Comprendre en version courte

  • Mont Nyiragongo : l’un des volcans les plus actifs d’Afrique, dominant la ville de Goma près du lac Kivu.
  • Parc national des Virunga : l’accès au trekking est strictement réglementé, avec permis obligatoire et présence de rangers armés.
  • Lac de lave : spectacle rare et fascinant visible depuis le cratère, l’un des rares au monde à être permanent.
  • Randonnée volcanique : ascension exigeante de 3 470 mètres d’altitude, à préparer physiquement et matériellement.
  • Tourisme en RDC : expérience d’aventure combinable avec la découverte de Goma ou le trekking des gorilles de montagne.

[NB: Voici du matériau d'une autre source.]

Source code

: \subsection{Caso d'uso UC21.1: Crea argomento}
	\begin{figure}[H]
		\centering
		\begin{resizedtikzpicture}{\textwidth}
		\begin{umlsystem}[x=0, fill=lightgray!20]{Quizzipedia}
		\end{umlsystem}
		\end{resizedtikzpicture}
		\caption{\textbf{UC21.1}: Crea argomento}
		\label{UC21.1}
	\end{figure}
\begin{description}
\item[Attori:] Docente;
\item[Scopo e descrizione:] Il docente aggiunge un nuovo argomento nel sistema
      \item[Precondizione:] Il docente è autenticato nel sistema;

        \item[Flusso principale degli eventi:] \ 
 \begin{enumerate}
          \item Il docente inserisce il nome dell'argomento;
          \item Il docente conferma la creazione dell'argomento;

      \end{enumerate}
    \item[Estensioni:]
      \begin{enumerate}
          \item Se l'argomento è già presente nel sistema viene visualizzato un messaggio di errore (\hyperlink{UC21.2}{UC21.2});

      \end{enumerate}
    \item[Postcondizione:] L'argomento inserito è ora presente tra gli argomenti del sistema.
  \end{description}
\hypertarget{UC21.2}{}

Près de deux millions d’habitants vivent à l’ombre du Nyiragongo, ce géant des Virunga dont le sommet fume jour et nuit. Ce volcan, l’un des plus actifs d’Afrique, n’est pas seulement une menace permanente pour Goma, il est aussi un symbole vivant de la puissance tellurique du Rift Est. Chaque éruption, chaque soubresaut du sol, raconte une histoire millénaire. Et pour ceux qui osent l’approcher, l’ascension promet un spectacle parmi les plus rares au monde : un lac de lave bouillonnant, visible depuis la crête.

Préparer son ascension du géant du Kivu

Les prérequis administratifs et physiques

Avant même de songer à poser le pied sur le sentier, il faut franchir les premiers obstacles : les formalités. Une entrée en République démocratique du Congo exige un visa, souvent obtenu par voie diplomatique ou à l’arrivée selon les nationalités. Une fois sur place, l’accès au Parc National des Virunga est strictement réglementé. L’obtention du permis de trekking est obligatoire, coûte plusieurs dizaines de dollars et doit être réservé à l’avance. Ce document couvre non seulement l’accès, mais aussi la présence d’un ranger armé, essentielle dans une zone encore marquée par des tensions locales. Quant à l’effort, il ne faut pas se leurrer : avec un dénivelé avoisinant les 1 600 mètres en moins de 20 km aller, l’ascension du Nyiragongo exige une bonne condition physique. Le rythme est soutenu, l’altitude se fait sentir dès les premiers pas. Pour bien préparer votre expédition, le site hellorivages.com permet de consulter les itinéraires de randonnée volcanique en Afrique.

Le paquetage indispensable pour la haute altitude

Le contraste thermique entre Goma, située à 1 500 mètres, et le sommet à 3 470 mètres, est brutal. Le jour, la chaleur peut être accablante sous les arbres de la forêt de Kibati. La nuit, au bord du cratère, le thermomètre peut chuter en dessous de 5°C. Il faut donc prévoir des vêtements techniques en couches : un sous-pull thermique, une veste coupe-vent, un bon duvet pour la nuit. Les chaussures sont cruciales : rigides, imperméables et bien cramponnées, elles doivent tenir bon sur les pentes de scories instables. Un sac à dos léger avec de l’eau, une lampe frontale (obligatoire), des barres énergétiques et un masque anti-poussière complète l’essentiel.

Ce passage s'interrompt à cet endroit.